Saved data entries:
[Start of Attachment]

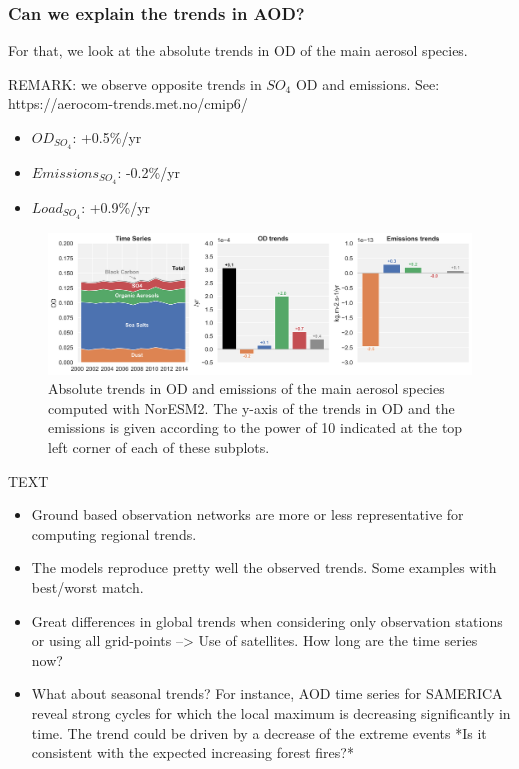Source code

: \documentclass[journal abbreviation, manuscript]{copernicus}
\begin{document}
\subsubsection{Can we explain the trends in AOD?}
For that,  we look at the absolute trends in OD of the main aerosol species.

REMARK: we observe opposite trends in $SO_{4}$ OD and emissions.
See: https://aerocom-trends.met.no/cmip6/
\begin{itemize}
 \item $OD_{SO_{4}}$: +0.5\%/yr
 \item $Emissions_{SO_{4}}$: -0.2\%/yr
 \item $Load_{SO_{4}}$: +0.9\%/yr
\end{itemize}


\begin{figure}[t]
 \includegraphics[width=16cm]{../scripts/figs/abs_species_trends.png}
 \caption{Absolute trends in OD and emissions of the main aerosol species computed with NorESM2. The y-axis of the trends in OD and the emissions is given according to the power of 10 indicated at the top left corner of each of these subplots.}
 \label{species_abs_trends}
\end{figure}




\conclusions  %
TEXT
\begin{itemize}
 \item Ground based observation networks are more or less representative for computing regional trends.
 \item The models reproduce pretty well the observed trends. Some examples with best/worst match.
 \item Great differences in global trends when considering only observation stations or using all grid-points --> Use of satellites. How long are the time series now?
 \item What about seasonal trends? For instance, AOD time series for SAMERICA reveal strong cycles for which the local maximum is decreasing significantly in time. The trend could be driven by a decrease of the extreme events *Is it consistent with the expected increasing forest fires?*
\end{itemize}
\end{document}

[End of Attachment]

What is required
Using the records above, pull out each line where the word "begin" occurs.

Exercise solution
\begin{document}
\begin{itemize}
\begin{figure}[t]
\begin{itemize}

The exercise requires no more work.